Anders Behring Breivik, the Norwegian who killed 77 people in July as part of what he claimed was an international mission to counter Islam, claimed to have had regular contact with EDL members and leaders.

Lennon has denied any formal links to Breivik and rejects the description of his group as far-right. He argues that real extremists hate him, among other things because of the group’s support for Israel. The group also has a Jewish division.

Matthew Feldman, a leading authority on the British far right from the University of Northampton, says the EDL acts as a focal point.

“I see the EDL as the big whale in the right-wing movement. Even if you don’t agree with them you might still, like the small barnacles of the Aryan Strike Force, attach yourself to them,” he told Reuters.

Experts believe the group, which has about 17,000 Facebook friends, has a core membership of about 1,000.

“There’s the football hooligan element which really shouldn’t be overlooked and dismissed,” Feldman said.

Lennon himself was convicted this year over a street brawl involving soccer fans. And just last week he was found guilty of assault during an altercation at an EDL rally in April and could face a ban from future rallies.

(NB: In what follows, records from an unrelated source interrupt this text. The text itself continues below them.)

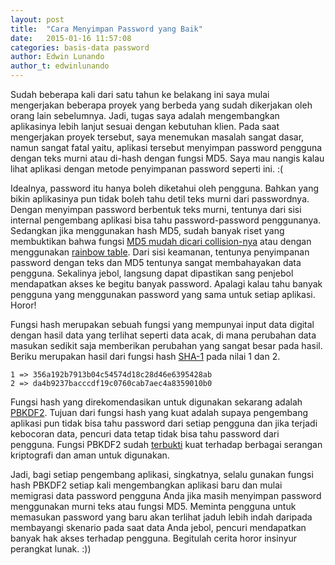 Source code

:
 ```yaml
---
layout: post
title:  "Cara Menyimpan Password yang Baik"
date:   2015-01-16 11:57:08
categories: basis-data password
author: Edwin Lunando
author_t: edwinlunando
---
```


Sudah beberapa kali dari satu tahun ke belakang ini saya mulai mengerjakan beberapa proyek yang berbeda yang sudah dikerjakan oleh orang lain sebelumnya. Jadi, tugas saya adalah mengembangkan aplikasinya lebih lanjut sesuai dengan kebutuhan klien. Pada saat mengerjakan proyek tersebut, saya menemukan masalah sangat dasar, namun sangat fatal yaitu, aplikasi tersebut menyimpan password pengguna dengan teks murni atau di-hash dengan fungsi MD5. Saya mau nangis kalau lihat aplikasi dengan metode penyimpanan password seperti ini. :(

Idealnya, password itu hanya boleh diketahui oleh pengguna. Bahkan yang bikin aplikasinya pun tidak boleh tahu detil teks murni dari passwordnya. Dengan menyimpan password berbentuk teks murni, tentunya dari sisi internal pengembang aplikasi bisa tahu password-password penggunanya. Sedangkan jika menggunakan hash MD5, sudah banyak riset yang membuktikan bahwa fungsi [MD5 mudah dicari collision-nya][0] atau dengan menggunakan [rainbow table][1]. Dari sisi keamanan, tentunya penyimpanan password dengan teks dan MD5 tentunya sangat membahayakan data pengguna. Sekalinya jebol, langsung dapat dipastikan sang penjebol mendapatkan akses ke begitu banyak password. Apalagi kalau tahu banyak pengguna yang menggunakan password yang sama untuk setiap aplikasi. Horor! 

Fungsi hash merupakan sebuah fungsi yang mempunyai input data digital dengan hasil data yang terlihat seperti data acak, di mana perubahan data masukan sedikit saja memberikan perubahan yang sangat besar pada hasil. Beriku merupakan hasil dari fungsi hash [SHA-1][2] pada nilai 1 dan 2.

    1 => 356a192b7913b04c54574d18c28d46e6395428ab
    2 => da4b9237bacccdf19c0760cab7aec4a8359010b0

Fungsi hash yang direkomendasikan untuk digunakan sekarang adalah [PBKDF2][3]. Tujuan dari fungsi hash yang kuat adalah supaya pengembang aplikasi pun tidak bisa tahu password dari setiap pengguna dan jika terjadi kebocoran data, pencuri data tetap tidak bisa tahu password dari pengguna. Fungsi PBKDF2 sudah [terbukti][4] kuat terhadap berbagai serangan kriptografi dan aman untuk digunakan.

Jadi, bagi setiap pengembang aplikasi, singkatnya, selalu gunakan fungsi hash PBKDF2 setiap kali mengembangkan aplikasi baru dan mulai memigrasi data password pengguna Anda jika masih menyimpan password menggunakan murni teks atau fungsi MD5. Meminta pengguna untuk memasukan password yang baru akan terlihat jaduh lebih indah daripada membayangi skenario pada saat data Anda jebol, pencuri mendapatkan banyak hak akses terhadap pengguna. Begitulah cerita horor insinyur perangkat lunak. :))

[0]:    http://tools.ietf.org/html/rfc6151
[1]:    http://en.wikipedia.org/wiki/Rainbow_table
[2]:    http://en.wikipedia.org/wiki/SHA-1
[3]:    http://en.wikipedia.org/wiki/PBKDF2
[4]:    http://tools.ietf.org/html/rfc2898
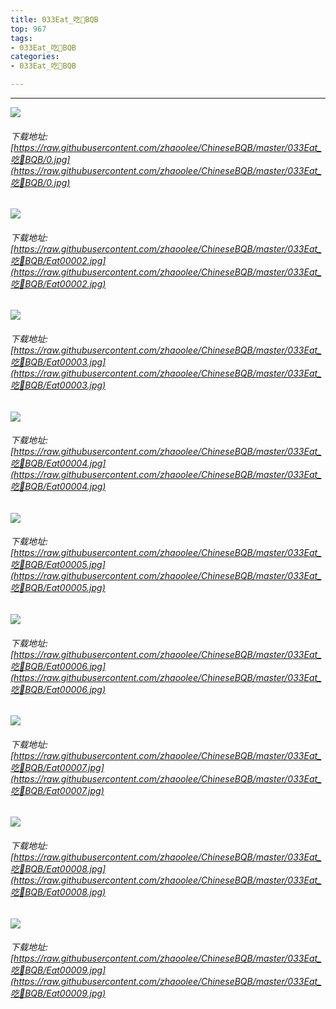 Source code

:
 ```yaml
---
title: 033Eat_吃🍔BQB
top: 967
tags:
- 033Eat_吃🍔BQB
categories:
- 033Eat_吃🍔BQB

---
```


------

<!-- more -->

![](https://raw.githubusercontent.com/zhaoolee/ChineseBQB/master/033Eat_吃🍔BQB/0.jpg)
###### 下载地址:[https://raw.githubusercontent.com/zhaoolee/ChineseBQB/master/033Eat_吃🍔BQB/0.jpg](https://raw.githubusercontent.com/zhaoolee/ChineseBQB/master/033Eat_吃🍔BQB/0.jpg)

![](https://raw.githubusercontent.com/zhaoolee/ChineseBQB/master/033Eat_吃🍔BQB/Eat00002.jpg)
###### 下载地址:[https://raw.githubusercontent.com/zhaoolee/ChineseBQB/master/033Eat_吃🍔BQB/Eat00002.jpg](https://raw.githubusercontent.com/zhaoolee/ChineseBQB/master/033Eat_吃🍔BQB/Eat00002.jpg)

![](https://raw.githubusercontent.com/zhaoolee/ChineseBQB/master/033Eat_吃🍔BQB/Eat00003.jpg)
###### 下载地址:[https://raw.githubusercontent.com/zhaoolee/ChineseBQB/master/033Eat_吃🍔BQB/Eat00003.jpg](https://raw.githubusercontent.com/zhaoolee/ChineseBQB/master/033Eat_吃🍔BQB/Eat00003.jpg)

![](https://raw.githubusercontent.com/zhaoolee/ChineseBQB/master/033Eat_吃🍔BQB/Eat00004.jpg)
###### 下载地址:[https://raw.githubusercontent.com/zhaoolee/ChineseBQB/master/033Eat_吃🍔BQB/Eat00004.jpg](https://raw.githubusercontent.com/zhaoolee/ChineseBQB/master/033Eat_吃🍔BQB/Eat00004.jpg)

![](https://raw.githubusercontent.com/zhaoolee/ChineseBQB/master/033Eat_吃🍔BQB/Eat00005.jpg)
###### 下载地址:[https://raw.githubusercontent.com/zhaoolee/ChineseBQB/master/033Eat_吃🍔BQB/Eat00005.jpg](https://raw.githubusercontent.com/zhaoolee/ChineseBQB/master/033Eat_吃🍔BQB/Eat00005.jpg)

![](https://raw.githubusercontent.com/zhaoolee/ChineseBQB/master/033Eat_吃🍔BQB/Eat00006.jpg)
###### 下载地址:[https://raw.githubusercontent.com/zhaoolee/ChineseBQB/master/033Eat_吃🍔BQB/Eat00006.jpg](https://raw.githubusercontent.com/zhaoolee/ChineseBQB/master/033Eat_吃🍔BQB/Eat00006.jpg)

![](https://raw.githubusercontent.com/zhaoolee/ChineseBQB/master/033Eat_吃🍔BQB/Eat00007.jpg)
###### 下载地址:[https://raw.githubusercontent.com/zhaoolee/ChineseBQB/master/033Eat_吃🍔BQB/Eat00007.jpg](https://raw.githubusercontent.com/zhaoolee/ChineseBQB/master/033Eat_吃🍔BQB/Eat00007.jpg)

![](https://raw.githubusercontent.com/zhaoolee/ChineseBQB/master/033Eat_吃🍔BQB/Eat00008.jpg)
###### 下载地址:[https://raw.githubusercontent.com/zhaoolee/ChineseBQB/master/033Eat_吃🍔BQB/Eat00008.jpg](https://raw.githubusercontent.com/zhaoolee/ChineseBQB/master/033Eat_吃🍔BQB/Eat00008.jpg)

![](https://raw.githubusercontent.com/zhaoolee/ChineseBQB/master/033Eat_吃🍔BQB/Eat00009.jpg)
###### 下载地址:[https://raw.githubusercontent.com/zhaoolee/ChineseBQB/master/033Eat_吃🍔BQB/Eat00009.jpg](https://raw.githubusercontent.com/zhaoolee/ChineseBQB/master/033Eat_吃🍔BQB/Eat00009.jpg)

“These guys like getting out on a Saturday, having some beers and having their chants,” Feldman said.

In that respect, the EDL’s members would appear to share some qualities with the white supremacist, neo-Nazi and anti-Semitic organizations they distance themselves from, like the National Front, Blood and Honor or Stormfront.

Former far-right activist Matthew Collins joined the National Front when he was just 15.

But he began to question his beliefs and started informing on the group’s activities for the anti-fascist Searchlight organization after taking part in an attack on a public meeting at a library where “little old ladies got their heads stamped on.”

“I came to the realization that actually these people are really, really evil,” said Collins, who has written of his experiences in “Hate: My Life in the British Far Right.”

“I didn’t really want to spend the rest of my life stuck in tiny little rooms with these lunatics,” he told Reuters.

Collins, who fled Britain for 10 years in the early 90s after receiving death threats, said many in the far right would readily use violence to defend their beliefs.

“It’s very, very difficult to pick amongst all those extremists, some of whom are very violent, very, very dangerous, who is capable of going over the line.”


Senior police officers have warned Britain faces a growing threat from far-right “lone wolves” as Breivik appears to be.

About 40 individuals who hold extremist right-wing views have been convicted in Britain for violent or terrorist offences in recent years.

They include David Copeland, who killed three in a 13-day bombing campaign in 1999 aimed at ethnic communities and homosexuals, and Ian Davison, described as a leading member of the now defunct Aryan Strike Force (ASF), who last year was the first person in Britain to be convicted of manufacturing a deadly chemical weapon, the poison ricin.

For the time being, right-wing groups remain on the fringes politically, although they are more visible in society than at any time since Mosley in the 1930s.

The British National Party, which campaigns on an anti-immigration agenda but says it is not racist, won two seats for the European parliament in 2009, its first success at such a level.

It fared less well in national elections the following year, although its support remains strong in some parts of the country.

Lennon revealed that the EDL was in discussions with similar groups across Europe about forming a political party.

“There will be an anti-Islamist political party forming his year,” he said with confidence. “Britain’s primed for it.”